A complete answer lists every line of the material where the string "null" occurs.
--------------------
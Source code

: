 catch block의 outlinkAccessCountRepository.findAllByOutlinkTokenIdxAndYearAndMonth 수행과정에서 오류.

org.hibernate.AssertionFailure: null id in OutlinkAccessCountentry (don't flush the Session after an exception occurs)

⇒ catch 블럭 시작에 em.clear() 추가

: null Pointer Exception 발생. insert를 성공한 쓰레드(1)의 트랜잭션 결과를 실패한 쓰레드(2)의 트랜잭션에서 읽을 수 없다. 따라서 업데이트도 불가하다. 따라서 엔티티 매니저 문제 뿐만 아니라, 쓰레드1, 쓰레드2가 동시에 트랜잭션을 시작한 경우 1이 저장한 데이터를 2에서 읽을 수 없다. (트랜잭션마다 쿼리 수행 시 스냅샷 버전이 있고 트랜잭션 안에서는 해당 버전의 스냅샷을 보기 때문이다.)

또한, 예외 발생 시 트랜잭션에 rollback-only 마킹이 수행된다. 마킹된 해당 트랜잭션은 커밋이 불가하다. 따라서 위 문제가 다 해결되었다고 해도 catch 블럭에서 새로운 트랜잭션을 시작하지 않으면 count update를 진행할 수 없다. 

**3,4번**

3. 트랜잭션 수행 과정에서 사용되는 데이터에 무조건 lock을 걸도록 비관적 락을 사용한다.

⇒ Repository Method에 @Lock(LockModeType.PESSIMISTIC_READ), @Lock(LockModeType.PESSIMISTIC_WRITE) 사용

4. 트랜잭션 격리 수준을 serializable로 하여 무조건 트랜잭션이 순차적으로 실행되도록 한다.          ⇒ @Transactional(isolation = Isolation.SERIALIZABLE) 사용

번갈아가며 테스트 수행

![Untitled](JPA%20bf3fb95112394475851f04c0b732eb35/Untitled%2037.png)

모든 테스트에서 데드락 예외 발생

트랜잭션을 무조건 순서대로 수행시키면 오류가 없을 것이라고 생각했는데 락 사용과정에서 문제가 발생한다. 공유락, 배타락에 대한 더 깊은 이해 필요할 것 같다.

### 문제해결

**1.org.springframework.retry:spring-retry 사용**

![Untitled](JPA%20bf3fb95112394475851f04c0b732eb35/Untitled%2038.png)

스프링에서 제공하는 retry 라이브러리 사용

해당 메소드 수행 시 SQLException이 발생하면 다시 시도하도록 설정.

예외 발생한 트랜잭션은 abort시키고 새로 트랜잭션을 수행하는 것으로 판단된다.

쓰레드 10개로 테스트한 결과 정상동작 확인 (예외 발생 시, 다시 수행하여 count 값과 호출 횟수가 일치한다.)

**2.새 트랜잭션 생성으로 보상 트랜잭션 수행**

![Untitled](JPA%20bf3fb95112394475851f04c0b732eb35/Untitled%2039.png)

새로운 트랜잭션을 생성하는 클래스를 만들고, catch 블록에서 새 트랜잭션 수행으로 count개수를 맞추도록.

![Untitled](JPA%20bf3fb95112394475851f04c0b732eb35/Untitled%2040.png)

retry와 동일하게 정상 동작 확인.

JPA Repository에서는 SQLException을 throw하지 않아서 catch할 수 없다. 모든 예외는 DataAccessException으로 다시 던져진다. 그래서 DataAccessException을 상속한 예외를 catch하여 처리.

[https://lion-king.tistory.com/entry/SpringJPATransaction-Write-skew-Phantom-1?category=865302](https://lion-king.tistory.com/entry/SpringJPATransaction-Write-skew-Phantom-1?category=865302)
--------------------
Answer to the exercise:
org.hibernate.AssertionFailure: null id in OutlinkAccessCountentry (don't flush the Session after an exception occurs)
: null Pointer Exception 발생. insert를 성공한 쓰레드(1)의 트랜잭션 결과를 실패한 쓰레드(2)의 트랜잭션에서 읽을 수 없다. 따라서 업데이트도 불가하다. 따라서 엔티티 매니저 문제 뿐만 아니라, 쓰레드1, 쓰레드2가 동시에 트랜잭션을 시작한 경우 1이 저장한 데이터를 2에서 읽을 수 없다. (트랜잭션마다 쿼리 수행 시 스냅샷 버전이 있고 트랜잭션 안에서는 해당 버전의 스냅샷을 보기 때문이다.)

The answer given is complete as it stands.